The end is nigh for one of the federal government’s most popular and well-used insurance plans. The Consolidated Omnibus Budget Reconciliation Act, more famously known as COBRA, will no longer be subsidized by the government beginning next week. The demise of the subsidy, which has provided insurance coverage to millions of unemployed citizens throughout the nation by lowering the cost of COBRA, has been met with little fanfare. After the subsidy ends, the options for those unable to afford conventional insurance coverage will become slimmer.
Despite being designed to help the unemployed obtain health insurance, COBRA is a massively expensive program for both the government and consumers. Without the subsidy, the costs of the program will only grow, putting immense strain on consumers who already had trouble affording the coverage. The Kaiser Family Foundation has expressed concern over the issue, stating that many families may be going without health insurance simply because they can no longer afford it.

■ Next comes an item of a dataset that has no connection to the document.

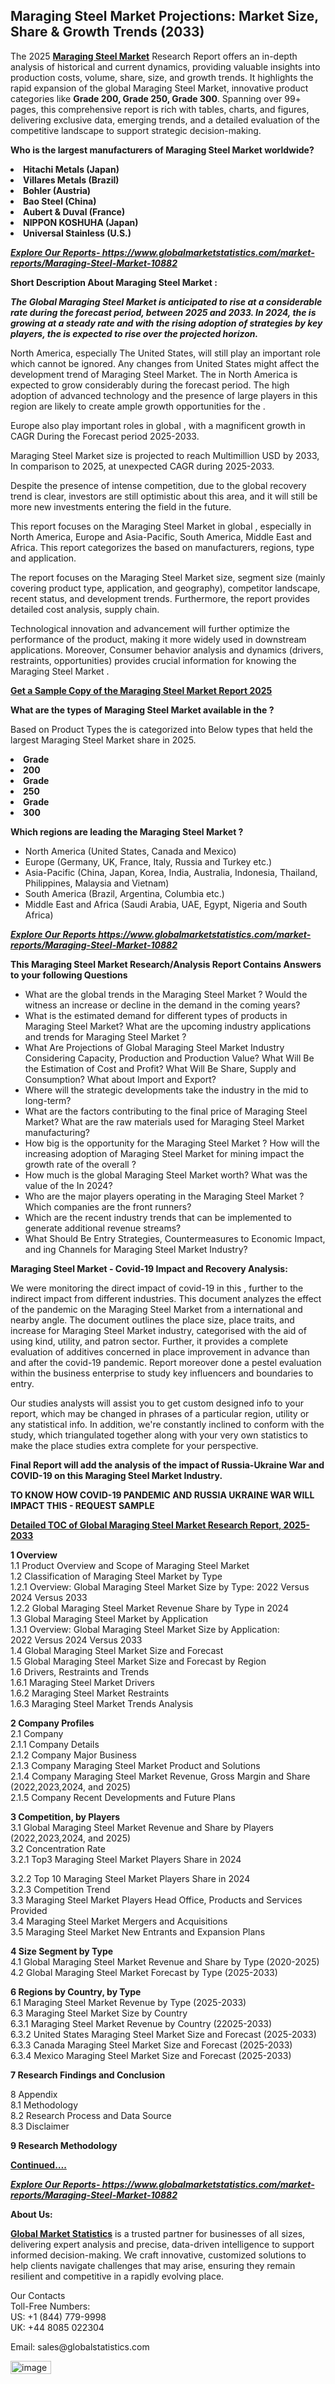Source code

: <h2><strong>Maraging Steel Market Projections: Market Size, Share & Growth Trends (2033)</strong></h2><p>The 2025 <strong><a href="https://www.globalmarketstatistics.com/market-reports/Maraging-Steel-Market-10882">Maraging Steel Market</a></strong> Research Report offers an in-depth analysis of historical and current dynamics, providing valuable insights into production costs, volume, share, size, and growth trends. It highlights the rapid expansion of the global Maraging Steel Market, innovative product categories like <strong>Grade 200, Grade 250, Grade 300</strong>. Spanning over 99+ pages, this comprehensive report is rich with tables, charts, and figures, delivering exclusive data, emerging trends, and a detailed evaluation of the competitive landscape to support strategic decision-making.</p><p><strong>Who is the largest manufacturers of Maraging Steel Market worldwide?</strong></p><p><strong><li>Hitachi Metals (Japan)<li>Villares Metals (Brazil)<li>Bohler (Austria)<li>Bao Steel (China)<li>Aubert & Duval (France)<li>NIPPON KOSHUHA (Japan)<li>Universal Stainless (U.S.)</strong></p><p><strong><em><a href="https://www.globalmarketstatistics.com/market-reports/Maraging-Steel-Market-10882">Explore Our Reports-&nbsp;https://www.globalmarketstatistics.com/market-reports/Maraging-Steel-Market-10882</a></em></strong></p><p><strong>Short Description About Maraging Steel Market :</strong></p><p><strong><em>The Global Maraging Steel Market is anticipated to rise at a considerable rate during the forecast period, between 2025 and 2033. In 2024, the is growing at a steady rate and with the rising adoption of strategies by key players, the is expected to rise over the projected horizon.</em></strong></p><p>North America, especially The United States, will still play an important role which cannot be ignored. Any changes from United States might affect the development trend of Maraging Steel Market. The in North America is expected to grow considerably during the forecast period. The high adoption of advanced technology and the presence of large players in this region are likely to create ample growth opportunities for the .</p><p>Europe also play important roles in global , with a magnificent growth in CAGR During the Forecast period 2025-2033.</p><p>Maraging Steel Market size is projected to reach Multimillion USD by 2033, In comparison to 2025, at unexpected CAGR during 2025-2033.</p><p>Despite the presence of intense competition, due to the global recovery trend is clear, investors are still optimistic about this area, and it will still be more new investments entering the field in the future.</p><p>This report focuses on the Maraging Steel Market in global , especially in North America, Europe and Asia-Pacific, South America, Middle East and Africa. This report categorizes the based on manufacturers, regions, type and application.</p><p>The report focuses on the Maraging Steel Market size, segment size (mainly covering product type, application, and geography), competitor landscape, recent status, and development trends. Furthermore, the report provides detailed cost analysis, supply chain.</p><p>Technological innovation and advancement will further optimize the performance of the product, making it more widely used in downstream applications. Moreover, Consumer behavior analysis and dynamics (drivers, restraints, opportunities) provides crucial information for knowing the Maraging Steel Market .</p><p><strong><a href="https://www.globalmarketstatistics.com/market-reports/Maraging-Steel-Market-10882">Get a Sample Copy of the Maraging Steel Market Report 2025</a></strong></p><p><strong>What are the types of Maraging Steel Market available in the ?</strong></p><p>Based on Product Types the is categorized into Below types that held the largest Maraging Steel Market share in 2025.</p><p><strong><li>Grade<li>200<li>Grade<li>250<li>Grade<li>300</strong></p><p><strong>Which regions are leading the Maraging Steel Market ?</strong></p><ul><li>North America (United States, Canada and Mexico)</li><li>Europe (Germany, UK, France, Italy, Russia and Turkey etc.)</li><li>Asia-Pacific (China, Japan, Korea, India, Australia, Indonesia, Thailand, Philippines, Malaysia and Vietnam)</li><li>South America (Brazil, Argentina, Columbia etc.)</li><li>Middle East and Africa (Saudi Arabia, UAE, Egypt, Nigeria and South Africa)</li></ul><p><strong><em><a href="https://www.globalmarketstatistics.com/market-reports/Maraging-Steel-Market-10882">Explore Our Reports https://www.globalmarketstatistics.com/market-reports/Maraging-Steel-Market-10882</a></em></strong></p><p><strong>This Maraging Steel Market Research/Analysis Report Contains Answers to your following Questions</strong></p><ul><li>What are the global trends in the Maraging Steel Market ? Would the witness an increase or decline in the demand in the coming years?</li><li>What is the estimated demand for different types of products in Maraging Steel Market? What are the upcoming industry applications and trends for Maraging Steel Market ?</li><li>What Are Projections of Global Maraging Steel Market Industry Considering Capacity, Production and Production Value? What Will Be the Estimation of Cost and Profit? What Will Be Share, Supply and Consumption? What about Import and Export?</li><li>Where will the strategic developments take the industry in the mid to long-term?</li><li>What are the factors contributing to the final price of Maraging Steel Market? What are the raw materials used for Maraging Steel Market manufacturing?</li><li>How big is the opportunity for the Maraging Steel Market ? How will the increasing adoption of Maraging Steel Market for mining impact the growth rate of the overall ?</li><li>How much is the global Maraging Steel Market worth? What was the value of the In 2024?</li><li>Who are the major players operating in the Maraging Steel Market ? Which companies are the front runners?</li><li>Which are the recent industry trends that can be implemented to generate additional revenue streams?</li><li>What Should Be Entry Strategies, Countermeasures to Economic Impact, and ing Channels for Maraging Steel Market Industry?</li></ul><p><strong>Maraging Steel Market - Covid-19 Impact and Recovery Analysis:</strong></p><p>We were monitoring the direct impact of covid-19 in this , further to the indirect impact from different industries. This document analyzes the effect of the pandemic on the Maraging Steel Market from a international and nearby angle. The document outlines the place size, place traits, and increase for Maraging Steel Market industry, categorised with the aid of using kind, utility, and patron sector. Further, it provides a complete evaluation of additives concerned in place improvement in advance than and after the covid-19 pandemic. Report moreover done a pestel evaluation within the business enterprise to study key influencers and boundaries to entry.</p><p>Our studies analysts will assist you to get custom designed info to your report, which may be changed in phrases of a particular region, utility or any statistical info. In addition, we're constantly inclined to conform with the study, which triangulated together along with your very own statistics to make the place studies extra complete for your perspective.</p><p><strong>Final Report will add the analysis of the impact of Russia-Ukraine War and COVID-19 on this Maraging Steel Market Industry.</strong></p><p><strong>TO KNOW HOW COVID-19 PANDEMIC AND RUSSIA UKRAINE WAR WILL IMPACT THIS - REQUEST SAMPLE</strong></p><p><strong><a href="https://www.globalmarketstatistics.com/market-reports/Maraging-Steel-Market-10882">Detailed TOC of Global Maraging Steel Market Research Report, 2025-2033</a></strong></p><p><strong>1 Overview</strong><br /> 1.1 Product Overview and Scope of Maraging Steel Market<br /> 1.2 Classification of Maraging Steel Market by Type<br /> 1.2.1 Overview: Global Maraging Steel Market Size by Type: 2022 Versus 2024 Versus 2033<br /> 1.2.2 Global Maraging Steel Market Revenue Share by Type in 2024<br /> 1.3 Global Maraging Steel Market by Application<br /> 1.3.1 Overview: Global Maraging Steel Market Size by Application: 2022&nbsp;Versus 2024 Versus 2033<br /> 1.4 Global Maraging Steel Market Size and Forecast<br /> 1.5 Global Maraging Steel Market Size and Forecast by Region<br /> 1.6 Drivers, Restraints and Trends<br /> 1.6.1 Maraging Steel Market Drivers<br /> 1.6.2 Maraging Steel Market Restraints<br /> 1.6.3 Maraging Steel Market Trends Analysis</p><p><strong>2 Company Profiles</strong><br /> 2.1 Company<br /> 2.1.1 Company Details<br /> 2.1.2 Company Major Business<br /> 2.1.3 Company Maraging Steel Market Product and Solutions<br /> 2.1.4 Company Maraging Steel Market Revenue, Gross Margin and Share (2022,2023,2024, and 2025)<br /> 2.1.5 Company Recent Developments and Future Plans</p><p><strong>3 Competition, by Players</strong><br /> 3.1 Global Maraging Steel Market Revenue and Share by Players (2022,2023,2024, and 2025)<br /> 3.2 Concentration Rate<br /> 3.2.1 Top3 Maraging Steel Market Players Share in 2024</p><p>3.2.2 Top 10 Maraging Steel Market Players Share in 2024<br /> 3.2.3 Competition Trend<br /> 3.3 Maraging Steel Market Players Head Office, Products and Services Provided<br /> 3.4 Maraging Steel Market Mergers and Acquisitions<br /> 3.5 Maraging Steel Market New Entrants and Expansion Plans</p><p><strong>4 Size Segment by Type</strong><br /> 4.1 Global Maraging Steel Market Revenue and Share by Type (2020-2025)<br /> 4.2 Global Maraging Steel Market Forecast by Type (2025-2033)</p><p><strong>6 Regions by Country, by Type</strong><br /> 6.1 Maraging Steel Market Revenue by Type (2025-2033)<br /> 6.3 Maraging Steel Market Size by Country<br /> 6.3.1 Maraging Steel Market Revenue by Country (22025-2033)<br /> 6.3.2 United States Maraging Steel Market Size and Forecast (2025-2033)<br /> 6.3.3 Canada Maraging Steel Market Size and Forecast (2025-2033)<br /> 6.3.4 Mexico Maraging Steel Market Size and Forecast (2025-2033)</p><p><strong>7 Research Findings and Conclusion</strong></p><p>8 Appendix<br /> 8.1 Methodology<br /> 8.2 Research Process and Data Source<br /> 8.3 Disclaimer</p><p><strong>9 Research Methodology</strong></p><p><strong><a href="https://www.globalmarketstatistics.com/market-reports/Maraging-Steel-Market-10882">Continued&hellip;.</a></strong></p><p><strong><em><a href="https://www.globalmarketstatistics.com/market-reports/Maraging-Steel-Market-10882">Explore Our Reports-&nbsp;https://www.globalmarketstatistics.com/market-reports/Maraging-Steel-Market-10882</a></em></strong></p><p><strong>About Us:</strong></p><p><strong><a href="https://www.globalmarketstatistics.com/">Global Market Statistics</a></strong> is a trusted partner for businesses of all sizes, delivering expert analysis and precise, data-driven intelligence to support informed decision-making. We craft innovative, customized solutions to help clients navigate challenges that may arise, ensuring they remain resilient and competitive in a rapidly evolving place.</p><p>Our Contacts<br /> Toll-Free Numbers:<br /> US: +1 (844) 779-9998<br /> UK: +44 8085 022304</p><p>Email: sales@globalstatistics.com</p>
<img width="65" height="21" alt="image" src="https://github.com/user-attachments/assets/78eaf3cf-3ac8-4833-8418-82ec13bf9331" />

As individuals and groups drop out of the program, COBRA will no longer be self-sustaining. The fate of the program lies with Congress, who will determine whether the program can continue without federal support or if it will be allowed to dissolve. Thus far, legislators have shown little interest in backing COBRA mostly because of the coming of health insurance exchanges that would have made the program obsolete. However, the unemployed will still not be able to afford coverage through exchanges and will be left without any insurance, which would put them in violation of federal law.